> Work request: Copy exactly the lines of the material below that run from the one containing "- BLONDEL Hector" through the one containing "## Statut du projet". Copy no other lines.

> Record set:
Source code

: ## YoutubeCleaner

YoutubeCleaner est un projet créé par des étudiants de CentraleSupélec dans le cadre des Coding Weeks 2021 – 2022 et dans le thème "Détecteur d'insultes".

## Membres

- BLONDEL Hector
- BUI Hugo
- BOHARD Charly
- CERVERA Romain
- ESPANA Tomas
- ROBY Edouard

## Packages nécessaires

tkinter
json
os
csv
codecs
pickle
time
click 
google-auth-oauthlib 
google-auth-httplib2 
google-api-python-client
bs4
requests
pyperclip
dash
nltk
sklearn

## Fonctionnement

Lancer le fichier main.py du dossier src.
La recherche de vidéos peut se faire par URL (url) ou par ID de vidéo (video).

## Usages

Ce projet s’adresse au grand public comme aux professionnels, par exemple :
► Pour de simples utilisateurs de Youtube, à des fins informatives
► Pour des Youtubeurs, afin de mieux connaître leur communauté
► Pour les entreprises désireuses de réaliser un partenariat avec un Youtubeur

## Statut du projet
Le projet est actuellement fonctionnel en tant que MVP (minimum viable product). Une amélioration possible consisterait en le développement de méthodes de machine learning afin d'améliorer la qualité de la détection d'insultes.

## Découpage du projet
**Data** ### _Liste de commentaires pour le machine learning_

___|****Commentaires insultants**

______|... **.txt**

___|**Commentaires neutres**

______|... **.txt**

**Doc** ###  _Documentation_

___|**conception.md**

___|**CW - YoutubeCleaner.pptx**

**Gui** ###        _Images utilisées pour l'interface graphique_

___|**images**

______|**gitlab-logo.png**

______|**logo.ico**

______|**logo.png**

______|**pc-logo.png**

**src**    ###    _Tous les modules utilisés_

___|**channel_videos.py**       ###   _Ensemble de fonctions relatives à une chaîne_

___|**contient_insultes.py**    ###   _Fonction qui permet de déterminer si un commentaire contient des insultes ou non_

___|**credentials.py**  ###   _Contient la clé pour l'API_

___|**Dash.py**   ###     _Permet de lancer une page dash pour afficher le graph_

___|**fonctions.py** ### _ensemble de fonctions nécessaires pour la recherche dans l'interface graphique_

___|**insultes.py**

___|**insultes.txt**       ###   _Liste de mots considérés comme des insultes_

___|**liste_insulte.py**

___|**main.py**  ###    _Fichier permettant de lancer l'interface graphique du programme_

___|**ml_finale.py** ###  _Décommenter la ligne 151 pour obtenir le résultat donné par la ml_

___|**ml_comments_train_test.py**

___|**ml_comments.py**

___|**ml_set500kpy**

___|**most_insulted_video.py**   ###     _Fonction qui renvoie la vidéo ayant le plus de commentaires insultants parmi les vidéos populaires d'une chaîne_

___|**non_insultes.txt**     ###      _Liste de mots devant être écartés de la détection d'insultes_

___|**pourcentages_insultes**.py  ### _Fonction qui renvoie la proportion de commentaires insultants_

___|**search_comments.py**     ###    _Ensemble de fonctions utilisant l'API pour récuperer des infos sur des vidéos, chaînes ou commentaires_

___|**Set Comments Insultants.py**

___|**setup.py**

> Result:
- BLONDEL Hector
- BUI Hugo
- BOHARD Charly
- CERVERA Romain
- ESPANA Tomas
- ROBY Edouard

## Packages nécessaires

tkinter
json
os
csv
codecs
pickle
time
click 
google-auth-oauthlib 
google-auth-httplib2 
google-api-python-client
bs4
requests
pyperclip
dash
nltk
sklearn

## Fonctionnement

Lancer le fichier main.py du dossier src.
La recherche de vidéos peut se faire par URL (url) ou par ID de vidéo (video).

## Usages

Ce projet s’adresse au grand public comme aux professionnels, par exemple :
► Pour de simples utilisateurs de Youtube, à des fins informatives
► Pour des Youtubeurs, afin de mieux connaître leur communauté
► Pour les entreprises désireuses de réaliser un partenariat avec un Youtubeur

## Statut du projet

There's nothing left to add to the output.